_What is required_
Exact copy, pictures excluded: please retype the lines from the start of the material through the line containing "The lag windfall matters", both ends included, and nothing more.
━━ Working data
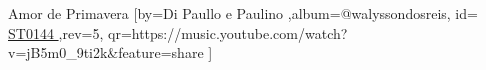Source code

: \beginsong
{Amor de Primavera %
}[by={Di Paullo e Paulino %
},album={@walyssondosreis},
id={\href{https://music.youtube.com/watch?v=jB5m0_9ti2k&feature=share %
}{ ST0144 %
}},rev={5}, %
qr={https://music.youtube.com/watch?v=jB5m0_9ti2k&feature=share %
}]
\beginverse
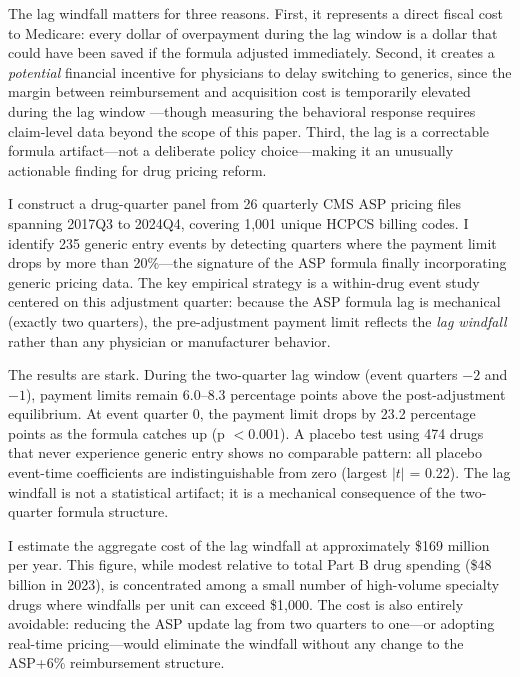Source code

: \documentclass[12pt]{article}
\begin{document}
The lag windfall matters for three reasons. First, it represents a direct fiscal cost to Medicare: every dollar of overpayment during the lag window is a dollar that could have been saved if the formula adjusted immediately. Second, it creates a \textit{potential} financial incentive for physicians to delay switching to generics, since the margin between reimbursement and acquisition cost is temporarily elevated during the lag window \citep{jacobson2006}---though measuring the behavioral response requires claim-level data beyond the scope of this paper. Third, the lag is a correctable formula artifact---not a deliberate policy choice---making it an unusually actionable finding for drug pricing reform.

I construct a drug-quarter panel from 26 quarterly CMS ASP pricing files spanning 2017Q3 to 2024Q4, covering 1,001 unique HCPCS billing codes. I identify 235 generic entry events by detecting quarters where the payment limit drops by more than 20\%---the signature of the ASP formula finally incorporating generic pricing data. The key empirical strategy is a within-drug event study centered on this adjustment quarter: because the ASP formula lag is mechanical (exactly two quarters), the pre-adjustment payment limit reflects the \textit{lag windfall} rather than any physician or manufacturer behavior.

The results are stark. During the two-quarter lag window (event quarters $-2$ and $-1$), payment limits remain 6.0--8.3 percentage points above the post-adjustment equilibrium. At event quarter 0, the payment limit drops by 23.2 percentage points as the formula catches up (p $< 0.001$). A placebo test using 474 drugs that never experience generic entry shows no comparable pattern: all placebo event-time coefficients are indistinguishable from zero (largest $|t|$ = 0.22). The lag windfall is not a statistical artifact; it is a mechanical consequence of the two-quarter formula structure.

I estimate the aggregate cost of the lag windfall at approximately \$169 million per year. This figure, while modest relative to total Part B drug spending (\$48 billion in 2023), is concentrated among a small number of high-volume specialty drugs where windfalls per unit can exceed \$1,000. The cost is also entirely avoidable: reducing the ASP update lag from two quarters to one---or adopting real-time pricing---would eliminate the windfall without any change to the ASP+6\% reimbursement structure.
\end{document}
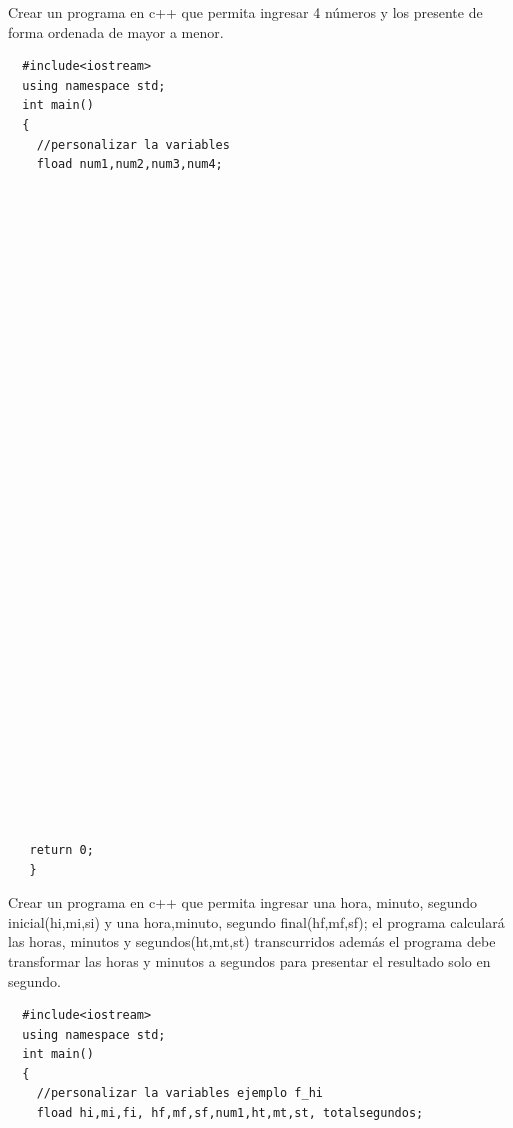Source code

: \documentclass[12pt]{exam}
\begin{document}
\begin{questions}
  \begin{center}
  
  \end{center}




\newpage
  

\question[25] Crear un programa en c++ que permita ingresar 4 números  y los presente de forma ordenada de mayor a menor. 

  
\begin{lstlisting}
  #include<iostream>
  using namespace std;
  int main()
  {
    //personalizar la variables 
    fload num1,num2,num3,num4;

















    














    

   return 0;
   }
\end{lstlisting}


\newpage
\question[25] Crear un programa en c++  que permita ingresar una hora, minuto, segundo inicial(hi,mi,si) y una hora,minuto, segundo final(hf,mf,sf); el programa calculará las horas, minutos y segundos(ht,mt,st) transcurridos además el programa debe transformar las horas y minutos a segundos para presentar el resultado solo en segundo. 
\vspace{2cm}
\begin{lstlisting}
  #include<iostream>
  using namespace std;
  int main()
  {
    //personalizar la variables ejemplo f_hi
    fload hi,mi,fi, hf,mf,sf,num1,ht,mt,st, totalsegundos;


\end{lstlisting}
\end{questions}
\end{document}
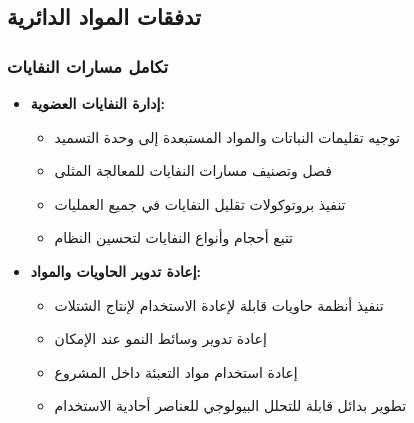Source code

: \subsection{تدفقات المواد الدائرية}

\subsubsection{تكامل مسارات النفايات}
\begin{itemize}
    \item \textbf{إدارة النفايات العضوية:}
    \begin{itemize}
        \item توجيه تقليمات النباتات والمواد المستبعدة إلى وحدة التسميد
        \item فصل وتصنيف مسارات النفايات للمعالجة المثلى
        \item تنفيذ بروتوكولات تقليل النفايات في جميع العمليات
        \item تتبع أحجام وأنواع النفايات لتحسين النظام
    \end{itemize}
    
    \item \textbf{إعادة تدوير الحاويات والمواد:}
    \begin{itemize}
        \item تنفيذ أنظمة حاويات قابلة لإعادة الاستخدام لإنتاج الشتلات
        \item إعادة تدوير وسائط النمو عند الإمكان
        \item إعادة استخدام مواد التعبئة داخل المشروع
        \item تطوير بدائل قابلة للتحلل البيولوجي للعناصر أحادية الاستخدام
    \end{itemize}
\end{itemize}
━━━━
_Output for this exercise_
Source code

: \beginsong
{Amor de Primavera %
}[by={Di Paullo e Paulino %
},album={@walyssondosreis},
id={\href{https://music.youtube.com/watch?v=jB5m0_9ti2k&feature=share %
}{ ST0144 %
}},rev={5}, %
qr={https://music.youtube.com/watch?v=jB5m0_9ti2k&feature=share %
}]
\beginverse
Source code

: \documentclass[12pt]{article}
\begin{document}
The lag windfall matters for three reasons. First, it represents a direct fiscal cost to Medicare: every dollar of overpayment during the lag window is a dollar that could have been saved if the formula adjusted immediately. Second, it creates a \textit{potential} financial incentive for physicians to delay switching to generics, since the margin between reimbursement and acquisition cost is temporarily elevated during the lag window \citep{jacobson2006}---though measuring the behavioral response requires claim-level data beyond the scope of this paper. Third, the lag is a correctable formula artifact---not a deliberate policy choice---making it an unusually actionable finding for drug pricing reform.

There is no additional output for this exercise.